Stored items from a collection
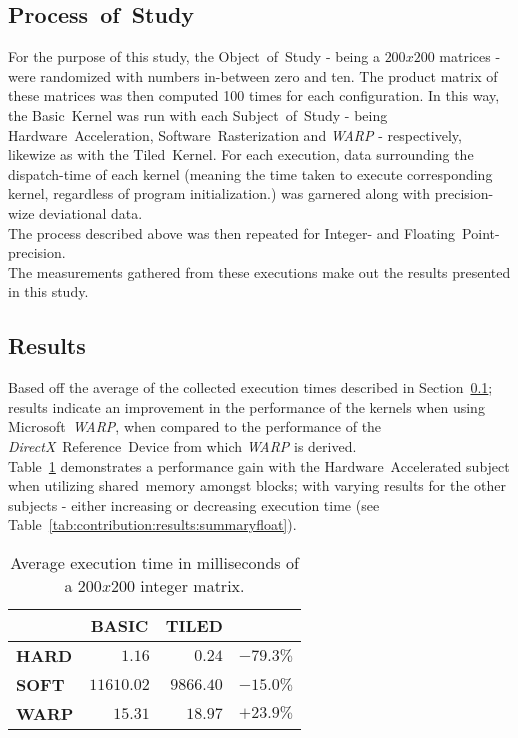 \documentclass[fleqn,10pt]{SelfArx} %
\begin{document}
\subsection{Process~of~Study}
\label{sec:contribution:processofstudy}
For the purpose of this study, the Object~of~Study - being a $200x200$ matrices - were randomized with numbers in-between zero and ten. The product matrix of these matrices was then computed 100 times for each configuration. In this way, the Basic~Kernel was run with each Subject~of~Study - being Hardware~Acceleration, Software~Rasterization and \textit{WARP} - respectively, likewize as with the Tiled~Kernel. For each execution, data surrounding the dispatch-time of each kernel (meaning the time taken to execute corresponding kernel, regardless of program initialization.) was garnered along with precision-wize deviational data.\\
The process described above was then repeated for Integer- and Floating~Point-precision.\\

\noindent
The measurements gathered from these executions make out the results presented in this study.

\subsection{Results}
\label{sec:contribution:results}
Based off the average of the collected execution times described in Section~\ref{sec:contribution:processofstudy}; results indicate an improvement in the performance of the kernels when using Microsoft~\textit{WARP}, when compared to the performance of the \textit{DirectX}~Reference~Device from which \textit{WARP} is derived.\\
Table~\ref{tab:contribution:results:summaryint} demonstrates a performance gain with the Hardware~Accelerated subject when utilizing shared~memory amongst blocks; with varying results for the other subjects - either increasing or decreasing execution time (see Table~\ref{tab:contribution:results:summaryfloat}).

\begin{table}[hbt]
\begin{center}
\begin{tabular}{r|r|r|r|}
	\cline{2-3}
							& \multicolumn{1}{|c|}{\textbf{BASIC}} & \multicolumn{1}{|c|}{\textbf{TILED}}	\\ \hline
	\multicolumn{1}{|l|}{\textbf{HARD}}	& $1.16$			& $0.24$ 	& $-79.3\%$    					\\ \hline
	\multicolumn{1}{|l|}{\textbf{SOFT}}	& $11610.02$		& $9866.40$	& $-15.0\%$     					\\ \hline
	\multicolumn{1}{|l|}{\textbf{WARP}}	& $15.31$			& $18.97$	& $+23.9\%$     					\\ \hline
\end{tabular}
\end{center}
\label{tab:contribution:results:summaryint}
\caption{Average execution time in milliseconds of a $200x200$ integer matrix.}
\end{table}
\end{document}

• [Exercise goal] Repeat each record exactly as shown above, dropping all images.

• [Reply]
 \documentclass[fleqn,10pt]{SelfArx} %
\begin{document}
\subsection{Process~of~Study}
\label{sec:contribution:processofstudy}
For the purpose of this study, the Object~of~Study - being a $200x200$ matrices - were randomized with numbers in-between zero and ten. The product matrix of these matrices was then computed 100 times for each configuration. In this way, the Basic~Kernel was run with each Subject~of~Study - being Hardware~Acceleration, Software~Rasterization and \textit{WARP} - respectively, likewize as with the Tiled~Kernel. For each execution, data surrounding the dispatch-time of each kernel (meaning the time taken to execute corresponding kernel, regardless of program initialization.) was garnered along with precision-wize deviational data.\\
The process described above was then repeated for Integer- and Floating~Point-precision.\\

\noindent
The measurements gathered from these executions make out the results presented in this study.

\subsection{Results}
\label{sec:contribution:results}
Based off the average of the collected execution times described in Section~\ref{sec:contribution:processofstudy}; results indicate an improvement in the performance of the kernels when using Microsoft~\textit{WARP}, when compared to the performance of the \textit{DirectX}~Reference~Device from which \textit{WARP} is derived.\\
Table~\ref{tab:contribution:results:summaryint} demonstrates a performance gain with the Hardware~Accelerated subject when utilizing shared~memory amongst blocks; with varying results for the other subjects - either increasing or decreasing execution time (see Table~\ref{tab:contribution:results:summaryfloat}).

\begin{table}[hbt]
\begin{center}
\begin{tabular}{r|r|r|r|}
	\cline{2-3}
							& \multicolumn{1}{|c|}{\textbf{BASIC}} & \multicolumn{1}{|c|}{\textbf{TILED}}	\\ \hline
	\multicolumn{1}{|l|}{\textbf{HARD}}	& $1.16$			& $0.24$ 	& $-79.3\%$    					\\ \hline
	\multicolumn{1}{|l|}{\textbf{SOFT}}	& $11610.02$		& $9866.40$	& $-15.0\%$     					\\ \hline
	\multicolumn{1}{|l|}{\textbf{WARP}}	& $15.31$			& $18.97$	& $+23.9\%$     					\\ \hline
\end{tabular}
\end{center}
\label{tab:contribution:results:summaryint}
\caption{Average execution time in milliseconds of a $200x200$ integer matrix.}
\end{table}
\end{document}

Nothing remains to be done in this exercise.